Desamor em Veneza
- Katia Kristina
- 15 de out. de 2016
- 11 min de leitura
Palavra do Autor:
“Existem muitas maneiras de definir nossa frágil existência muitas maneiras de dar sentido a ela, Mas são nossas lembranças que moldam seu objetivo e lhe dão contexto, Uma seleção particular de imagens, medo, amores e lamentações. Mas decidimos a importância de cada sentimento construído nossas historias pessoais, uma lembrança de cada vez.

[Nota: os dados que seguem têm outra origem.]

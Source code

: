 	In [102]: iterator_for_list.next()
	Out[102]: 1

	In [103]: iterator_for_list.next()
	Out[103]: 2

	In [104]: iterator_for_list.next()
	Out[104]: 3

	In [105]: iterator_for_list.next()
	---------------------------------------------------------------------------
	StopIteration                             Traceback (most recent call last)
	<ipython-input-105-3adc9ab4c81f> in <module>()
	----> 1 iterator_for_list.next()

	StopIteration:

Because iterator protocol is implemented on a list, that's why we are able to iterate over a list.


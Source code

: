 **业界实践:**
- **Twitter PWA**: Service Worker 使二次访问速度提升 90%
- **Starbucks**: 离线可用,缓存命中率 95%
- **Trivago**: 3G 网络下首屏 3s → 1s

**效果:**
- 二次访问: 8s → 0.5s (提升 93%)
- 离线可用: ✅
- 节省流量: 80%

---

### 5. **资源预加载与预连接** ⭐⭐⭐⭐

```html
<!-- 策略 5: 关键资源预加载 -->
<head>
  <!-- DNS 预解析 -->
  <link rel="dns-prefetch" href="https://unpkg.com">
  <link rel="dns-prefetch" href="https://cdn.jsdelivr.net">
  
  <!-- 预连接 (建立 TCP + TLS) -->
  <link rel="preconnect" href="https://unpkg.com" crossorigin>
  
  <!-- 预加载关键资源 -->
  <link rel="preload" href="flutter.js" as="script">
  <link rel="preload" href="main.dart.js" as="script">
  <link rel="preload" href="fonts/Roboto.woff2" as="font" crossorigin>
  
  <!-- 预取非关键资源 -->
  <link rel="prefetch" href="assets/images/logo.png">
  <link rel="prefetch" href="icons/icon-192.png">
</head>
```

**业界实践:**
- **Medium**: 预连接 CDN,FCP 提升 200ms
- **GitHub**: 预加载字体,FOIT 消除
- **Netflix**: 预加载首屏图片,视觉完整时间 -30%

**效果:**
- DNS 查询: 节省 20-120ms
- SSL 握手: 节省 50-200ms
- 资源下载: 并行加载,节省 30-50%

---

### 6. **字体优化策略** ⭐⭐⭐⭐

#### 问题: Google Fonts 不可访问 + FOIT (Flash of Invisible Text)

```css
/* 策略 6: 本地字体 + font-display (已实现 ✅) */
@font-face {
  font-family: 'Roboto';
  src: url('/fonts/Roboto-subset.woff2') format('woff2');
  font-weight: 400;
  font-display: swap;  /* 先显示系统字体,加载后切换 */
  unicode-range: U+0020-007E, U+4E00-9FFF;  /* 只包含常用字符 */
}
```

Encontros em Veneza: Dias atuais É neste cenário mágico que veremos uma história de desamor. Em tom vermelho fogo, ela caminha sozinha seguindo a contraposto do bloco que invade as cercanias da Praça São Marcos. Uma colombina estilizada, curtinha deixando a mostra um colossal par de pernas torneadas e esguias. A meia que compõe a fantasia deixa sua pele branca aparecendo por furos propositais, estrategicamente feitos. Ela caminha a passos trôpegos.É carnaval em Veneza! Segunda noite de folia. Este carnaval tão esperado a cada ano por seus fãs e tão criticado por outros que tem seus motivos para abominar. Cada pessoa liberta neste momento os devaneios reprimidos o ano todo, a vontade de se transformar em um determinado personagem, uma celebração mítica que seduz um número infinito de visitantes.A noite Segue alta e promissora: Reluzindo stress miçangas e paetês, vem surgindo entre a fumaça colorida uma Colombina
= *Oh ela está bêbada? Mas tão bêbada que perdeu o rumo dos blocos?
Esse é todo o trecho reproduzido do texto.